Depois, o triunfo por 1-0 sobre o Real Madrid no Stade Pierre-Mauroy e o triunfo por 3-1 sobre o Atlético no Metropolitano, apesar de uma equipa titular composta e de ter sofrido um golo aos oito minutos. José Mourinho, Carlo Ancelotti, Diego Simeone: a lista de treinadores derrotados por Génésio é impressionante. Depois de quatro rondas muito disputadas, o Lille soma sete pontos após o empate com a Juventus (1-1) de  Thiago Motta.

Mas será que isso vai permitir que o Lille amplie a sua reputação além das fronteiras? Esta temporada, o Lille oscilou entre uma defesa de três homens durante o primeiro mês e meio da competição e o regresso a uma defesa de quatro homens, com exceção do jogo contra o Atlético. Uma série de quatro derrotas consecutivas, desde a segunda mão do play-off da Liga dos Campeões da UEFA contra o Slavia até ao início da fase de apuramento para o campeonato contra o Sporting, pôs fim a esta proposta inicial, que também foi marcada por uma derrota por 3-1 em casa contra o PSG e um não jogo por 1-0 em Saint-Étienne, que deixou o presidente Olivier Létang em alvoroço perante a imprensa.

A mensagem foi transmitida. Létang não pensava em mais ninguém para além de Génésio no Norte, apesar de o seu nome ter sido associado a vários clubes da Ligue 1, nomeadamente Lens e Nice. "Ele geriu muito bem a nossa lista de jogos", disse após a vitória sobre o Atlético. "Ele não quis colocar a sua imagem em primeiro lugar com um jogo da Liga dos Campeões, mas sim a do clube, porque a Ligue 1 é o nosso sustento. Além disso, ele conseguiu mostrar um plantel de alta qualidade. Gosto da forma como ele entende o seu papel, é muito corporativo. É por isso que sempre quis trabalhar com ele, seja a nível humano ou profissional". 

A curva de desempenho do Lille não foi linear, mas os Dogues beneficiam de um quadro suficientemente sólido que lhes permite voltar ao caminho certo rapidamente. "Em primeiro lugar, temos o nosso capitão, Benjamin André, que sempre tem um espírito vencedor e nunca desiste", disse Génésio ao L'Équipe. "Há também outros jogadores que talvez sejam menos falados, mas que estão lá. Lucas Chevalier, claro. Há o Bafodé Diakité, a Aïssa Mandi, que também tem muitas coisas positivas a dizer, nomeadamente sobre os jogadores mais jovens. Jonathan David também é muito positivo na sua atitude e comportamento nos treinos. Isso reflete-se em todos".

O facto de estar rodeado por uma equipa com o historial do Lyon também lhe permite pôr em causa as coisas sem virar a página.
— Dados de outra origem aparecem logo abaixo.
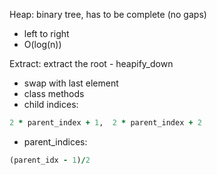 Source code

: Heap: binary tree, has to be complete (no gaps)
- left to right
- O(log(n)) 

Extract: extract the root - heapify_down
- swap with last element
- class methods
- child indices: 
``` ruby 
2 * parent_index + 1,  2 * parent_index + 2
```
- parent_indices:
``` ruby
(parent_idx - 1)/2
```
Dimitri Farbos foi seu adjunto no Lyon, na China e no Rennes; o diretor de desempenho Antonin da Fonseca foi seu preparador físico no Lyon; Jérémie Bréchet trabalhou na formação do Lyon depois de se formar no centro de Tola-Vologe e foi adjunto de Pierre Sage no Les Gones antes de se juntar a Génésio na mesma função.
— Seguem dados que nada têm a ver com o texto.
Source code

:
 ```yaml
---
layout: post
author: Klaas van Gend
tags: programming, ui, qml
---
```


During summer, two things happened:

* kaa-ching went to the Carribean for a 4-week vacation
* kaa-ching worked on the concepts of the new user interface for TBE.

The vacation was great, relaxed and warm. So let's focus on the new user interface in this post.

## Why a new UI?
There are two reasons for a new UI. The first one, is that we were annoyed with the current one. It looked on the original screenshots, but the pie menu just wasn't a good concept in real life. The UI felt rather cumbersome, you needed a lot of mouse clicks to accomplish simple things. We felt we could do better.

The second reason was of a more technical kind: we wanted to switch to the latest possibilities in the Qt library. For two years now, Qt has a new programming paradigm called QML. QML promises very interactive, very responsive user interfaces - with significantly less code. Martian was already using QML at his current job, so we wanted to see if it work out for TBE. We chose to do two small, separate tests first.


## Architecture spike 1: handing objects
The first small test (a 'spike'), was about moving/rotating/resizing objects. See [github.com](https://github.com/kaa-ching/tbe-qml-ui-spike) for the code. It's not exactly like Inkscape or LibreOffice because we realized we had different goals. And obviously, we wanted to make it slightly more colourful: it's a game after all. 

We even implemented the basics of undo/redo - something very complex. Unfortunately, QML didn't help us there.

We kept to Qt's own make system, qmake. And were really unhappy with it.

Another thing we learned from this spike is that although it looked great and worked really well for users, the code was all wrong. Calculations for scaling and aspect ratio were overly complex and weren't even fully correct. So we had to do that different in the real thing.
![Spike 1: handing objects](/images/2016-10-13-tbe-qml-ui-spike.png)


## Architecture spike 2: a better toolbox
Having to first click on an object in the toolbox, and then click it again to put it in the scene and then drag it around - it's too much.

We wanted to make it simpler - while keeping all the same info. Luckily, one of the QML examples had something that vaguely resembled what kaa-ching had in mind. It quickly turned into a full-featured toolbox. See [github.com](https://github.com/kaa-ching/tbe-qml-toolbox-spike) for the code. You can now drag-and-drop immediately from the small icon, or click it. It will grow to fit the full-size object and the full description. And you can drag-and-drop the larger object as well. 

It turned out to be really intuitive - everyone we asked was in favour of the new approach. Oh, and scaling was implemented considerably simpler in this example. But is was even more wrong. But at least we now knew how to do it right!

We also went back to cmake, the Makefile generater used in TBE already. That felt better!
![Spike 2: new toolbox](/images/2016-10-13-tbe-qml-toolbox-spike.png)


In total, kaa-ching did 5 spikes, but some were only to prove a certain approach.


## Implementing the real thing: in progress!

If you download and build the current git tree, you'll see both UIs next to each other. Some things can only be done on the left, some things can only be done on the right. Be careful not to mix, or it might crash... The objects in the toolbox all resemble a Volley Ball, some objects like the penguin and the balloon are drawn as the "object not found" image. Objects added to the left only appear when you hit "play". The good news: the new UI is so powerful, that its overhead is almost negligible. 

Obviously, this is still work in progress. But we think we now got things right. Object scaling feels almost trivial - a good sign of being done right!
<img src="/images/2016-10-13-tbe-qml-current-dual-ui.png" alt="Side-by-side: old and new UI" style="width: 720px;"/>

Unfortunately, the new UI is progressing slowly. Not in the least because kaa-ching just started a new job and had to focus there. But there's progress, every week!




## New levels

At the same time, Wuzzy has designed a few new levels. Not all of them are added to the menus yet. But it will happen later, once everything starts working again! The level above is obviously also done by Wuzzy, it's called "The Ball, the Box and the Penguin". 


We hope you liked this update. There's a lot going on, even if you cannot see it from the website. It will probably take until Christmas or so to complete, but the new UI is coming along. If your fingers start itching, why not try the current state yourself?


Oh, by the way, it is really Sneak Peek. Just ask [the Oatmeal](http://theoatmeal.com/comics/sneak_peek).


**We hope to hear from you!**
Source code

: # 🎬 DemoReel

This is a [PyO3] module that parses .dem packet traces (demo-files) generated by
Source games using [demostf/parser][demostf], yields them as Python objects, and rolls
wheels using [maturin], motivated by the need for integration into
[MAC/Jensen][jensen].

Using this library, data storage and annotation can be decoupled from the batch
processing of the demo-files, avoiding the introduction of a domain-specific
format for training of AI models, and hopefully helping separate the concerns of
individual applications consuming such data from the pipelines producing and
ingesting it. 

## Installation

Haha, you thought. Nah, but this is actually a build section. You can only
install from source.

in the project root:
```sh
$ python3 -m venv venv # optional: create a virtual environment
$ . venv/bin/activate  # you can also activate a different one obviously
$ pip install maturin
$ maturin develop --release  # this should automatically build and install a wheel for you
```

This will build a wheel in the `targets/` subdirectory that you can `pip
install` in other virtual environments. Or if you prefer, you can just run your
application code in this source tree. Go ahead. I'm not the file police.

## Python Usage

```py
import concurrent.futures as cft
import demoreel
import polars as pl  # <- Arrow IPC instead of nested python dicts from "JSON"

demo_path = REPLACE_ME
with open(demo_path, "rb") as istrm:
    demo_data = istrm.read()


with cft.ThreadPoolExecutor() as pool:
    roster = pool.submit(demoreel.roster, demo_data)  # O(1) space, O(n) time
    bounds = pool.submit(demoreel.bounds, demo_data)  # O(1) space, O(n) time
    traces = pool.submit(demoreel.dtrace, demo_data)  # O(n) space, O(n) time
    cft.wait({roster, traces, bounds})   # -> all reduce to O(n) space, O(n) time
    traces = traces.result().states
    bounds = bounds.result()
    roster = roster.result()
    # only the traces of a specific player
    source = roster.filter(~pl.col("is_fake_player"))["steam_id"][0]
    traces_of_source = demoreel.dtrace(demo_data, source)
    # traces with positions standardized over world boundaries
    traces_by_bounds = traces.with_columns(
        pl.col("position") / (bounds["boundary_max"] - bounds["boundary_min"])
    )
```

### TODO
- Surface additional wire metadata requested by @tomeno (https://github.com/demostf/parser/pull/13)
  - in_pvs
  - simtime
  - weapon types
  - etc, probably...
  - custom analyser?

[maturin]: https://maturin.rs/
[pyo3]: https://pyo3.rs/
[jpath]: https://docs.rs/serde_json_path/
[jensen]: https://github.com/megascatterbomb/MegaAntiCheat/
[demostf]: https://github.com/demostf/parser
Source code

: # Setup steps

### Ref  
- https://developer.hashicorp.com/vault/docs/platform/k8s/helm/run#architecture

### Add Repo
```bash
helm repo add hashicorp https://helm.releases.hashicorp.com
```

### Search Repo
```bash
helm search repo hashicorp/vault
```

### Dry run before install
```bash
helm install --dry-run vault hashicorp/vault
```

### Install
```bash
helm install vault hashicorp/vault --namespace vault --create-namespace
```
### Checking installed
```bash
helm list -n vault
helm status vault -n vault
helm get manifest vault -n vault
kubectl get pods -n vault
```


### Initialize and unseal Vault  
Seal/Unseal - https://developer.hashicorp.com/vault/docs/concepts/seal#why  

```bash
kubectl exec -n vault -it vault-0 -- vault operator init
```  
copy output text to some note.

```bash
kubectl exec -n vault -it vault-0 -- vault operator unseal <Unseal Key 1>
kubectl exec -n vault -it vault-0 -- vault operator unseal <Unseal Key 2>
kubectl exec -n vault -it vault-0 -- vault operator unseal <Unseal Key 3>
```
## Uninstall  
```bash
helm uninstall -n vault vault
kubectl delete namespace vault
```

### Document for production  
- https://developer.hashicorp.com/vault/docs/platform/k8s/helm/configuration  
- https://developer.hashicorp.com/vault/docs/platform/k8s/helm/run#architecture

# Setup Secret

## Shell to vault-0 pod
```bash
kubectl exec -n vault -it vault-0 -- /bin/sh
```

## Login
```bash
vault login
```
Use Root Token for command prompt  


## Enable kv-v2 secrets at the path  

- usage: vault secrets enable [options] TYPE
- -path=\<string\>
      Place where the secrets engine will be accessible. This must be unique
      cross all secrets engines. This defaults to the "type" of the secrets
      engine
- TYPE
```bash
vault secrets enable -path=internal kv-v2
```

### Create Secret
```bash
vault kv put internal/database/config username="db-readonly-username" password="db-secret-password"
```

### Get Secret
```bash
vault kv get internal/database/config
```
Reconhecido pela sua capacidade de gestão, bem como pelas suas conversas antes e durante os jogos, Génésio conseguiu muitas vezes tirar o melhor partido do seu plantel, e nenhuma época terminou em desilusão no campeonato. Mas entre talento, experiência compartilhada e ambição, ele raramente teve tanto material à sua disposição: "Tive a sorte de conhecer muitos grupos com um grande estado de espírito", disse ele ao L'Équipe em outubro. Mas é verdade que este grupo está a enfrentar muitos contratempos. "Uma coisa é enfrentar, outra é continuar a atuar. Acho que é porque trabalhamos que temos dirigentes muito positivos. Eles apontam sempre as oportunidades a aproveitar em vez de as lamentar".
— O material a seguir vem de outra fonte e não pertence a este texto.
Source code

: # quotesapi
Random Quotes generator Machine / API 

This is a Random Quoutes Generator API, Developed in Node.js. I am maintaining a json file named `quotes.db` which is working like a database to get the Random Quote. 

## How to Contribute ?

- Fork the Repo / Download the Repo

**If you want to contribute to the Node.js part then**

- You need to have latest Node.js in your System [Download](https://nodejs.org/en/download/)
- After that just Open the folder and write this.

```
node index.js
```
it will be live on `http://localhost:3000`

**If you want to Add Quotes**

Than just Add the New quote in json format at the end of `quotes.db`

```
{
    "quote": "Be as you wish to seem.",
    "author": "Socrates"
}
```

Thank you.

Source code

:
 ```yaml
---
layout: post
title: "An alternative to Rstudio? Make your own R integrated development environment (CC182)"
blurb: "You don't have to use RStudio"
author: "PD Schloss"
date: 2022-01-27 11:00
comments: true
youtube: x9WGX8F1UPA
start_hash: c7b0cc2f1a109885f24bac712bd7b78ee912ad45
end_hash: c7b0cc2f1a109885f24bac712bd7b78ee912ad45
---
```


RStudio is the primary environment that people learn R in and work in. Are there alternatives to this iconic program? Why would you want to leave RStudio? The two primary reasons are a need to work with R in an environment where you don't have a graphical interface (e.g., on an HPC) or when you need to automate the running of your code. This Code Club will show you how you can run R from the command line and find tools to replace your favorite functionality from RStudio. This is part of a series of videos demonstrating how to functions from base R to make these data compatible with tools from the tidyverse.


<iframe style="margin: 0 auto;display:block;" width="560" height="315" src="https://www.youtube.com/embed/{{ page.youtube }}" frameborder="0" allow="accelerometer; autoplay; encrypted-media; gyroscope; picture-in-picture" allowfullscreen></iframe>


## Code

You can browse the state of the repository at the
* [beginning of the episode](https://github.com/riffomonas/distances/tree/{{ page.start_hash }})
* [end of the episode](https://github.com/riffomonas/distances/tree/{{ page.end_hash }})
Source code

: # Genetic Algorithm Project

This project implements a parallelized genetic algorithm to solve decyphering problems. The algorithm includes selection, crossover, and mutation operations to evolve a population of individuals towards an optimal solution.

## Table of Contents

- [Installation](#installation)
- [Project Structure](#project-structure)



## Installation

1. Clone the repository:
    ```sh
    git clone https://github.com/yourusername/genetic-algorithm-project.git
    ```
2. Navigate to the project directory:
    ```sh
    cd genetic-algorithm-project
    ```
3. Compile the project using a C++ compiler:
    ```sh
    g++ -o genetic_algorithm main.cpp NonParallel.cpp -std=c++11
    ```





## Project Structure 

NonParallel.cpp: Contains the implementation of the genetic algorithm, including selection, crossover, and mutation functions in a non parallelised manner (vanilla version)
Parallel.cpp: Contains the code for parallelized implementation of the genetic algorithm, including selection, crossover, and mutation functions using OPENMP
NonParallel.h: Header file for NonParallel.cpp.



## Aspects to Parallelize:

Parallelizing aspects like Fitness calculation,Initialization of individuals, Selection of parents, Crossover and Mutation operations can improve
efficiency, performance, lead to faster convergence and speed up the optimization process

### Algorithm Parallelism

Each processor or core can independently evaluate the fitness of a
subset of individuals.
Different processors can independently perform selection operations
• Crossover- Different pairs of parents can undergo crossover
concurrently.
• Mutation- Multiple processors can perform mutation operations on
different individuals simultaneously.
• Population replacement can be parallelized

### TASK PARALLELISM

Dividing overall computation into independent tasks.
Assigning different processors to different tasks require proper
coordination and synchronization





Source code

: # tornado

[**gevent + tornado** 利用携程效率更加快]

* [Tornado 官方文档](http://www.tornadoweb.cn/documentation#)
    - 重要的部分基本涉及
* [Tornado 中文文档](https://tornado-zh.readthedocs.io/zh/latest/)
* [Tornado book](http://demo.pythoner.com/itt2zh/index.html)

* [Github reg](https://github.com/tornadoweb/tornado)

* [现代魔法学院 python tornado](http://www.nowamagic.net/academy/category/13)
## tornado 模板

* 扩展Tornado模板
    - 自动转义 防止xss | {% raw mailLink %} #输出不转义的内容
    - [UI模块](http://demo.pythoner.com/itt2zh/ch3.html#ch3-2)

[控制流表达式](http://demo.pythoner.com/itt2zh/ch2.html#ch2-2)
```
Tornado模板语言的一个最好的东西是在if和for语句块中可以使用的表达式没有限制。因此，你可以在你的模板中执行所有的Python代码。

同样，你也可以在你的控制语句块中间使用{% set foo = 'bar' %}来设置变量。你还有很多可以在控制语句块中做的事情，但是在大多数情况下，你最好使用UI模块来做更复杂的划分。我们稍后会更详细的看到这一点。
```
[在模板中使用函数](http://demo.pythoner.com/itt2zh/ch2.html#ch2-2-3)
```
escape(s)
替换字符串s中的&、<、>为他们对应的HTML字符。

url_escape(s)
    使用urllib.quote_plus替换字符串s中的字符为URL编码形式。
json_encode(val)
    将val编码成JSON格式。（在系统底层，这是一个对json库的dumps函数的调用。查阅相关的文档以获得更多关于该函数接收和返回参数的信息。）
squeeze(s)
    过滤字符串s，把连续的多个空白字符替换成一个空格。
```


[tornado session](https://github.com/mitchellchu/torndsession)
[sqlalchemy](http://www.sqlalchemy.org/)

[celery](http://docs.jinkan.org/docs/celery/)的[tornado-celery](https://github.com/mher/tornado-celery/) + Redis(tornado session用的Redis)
Génésio nunca foi recompensado pelo seu trabalho, mas a sua rara consistência é uma garantia de resultados, uma vez que nunca foi além do 4.º lugar na Ligue 1 quando jogou uma época completa. Embora ainda seja pouco conhecido no estrangeiro, é uma aposta segura em França. Com o Lille comprometido com um projeto de médio prazo, a sua próxima aventura pode finalmente levá-lo a um grande clube de uma grande liga. Depois de provar o seu valor contra alguns dos principais treinadores do mundo, se há um técnico francês que pode fazer isso, é Génésio.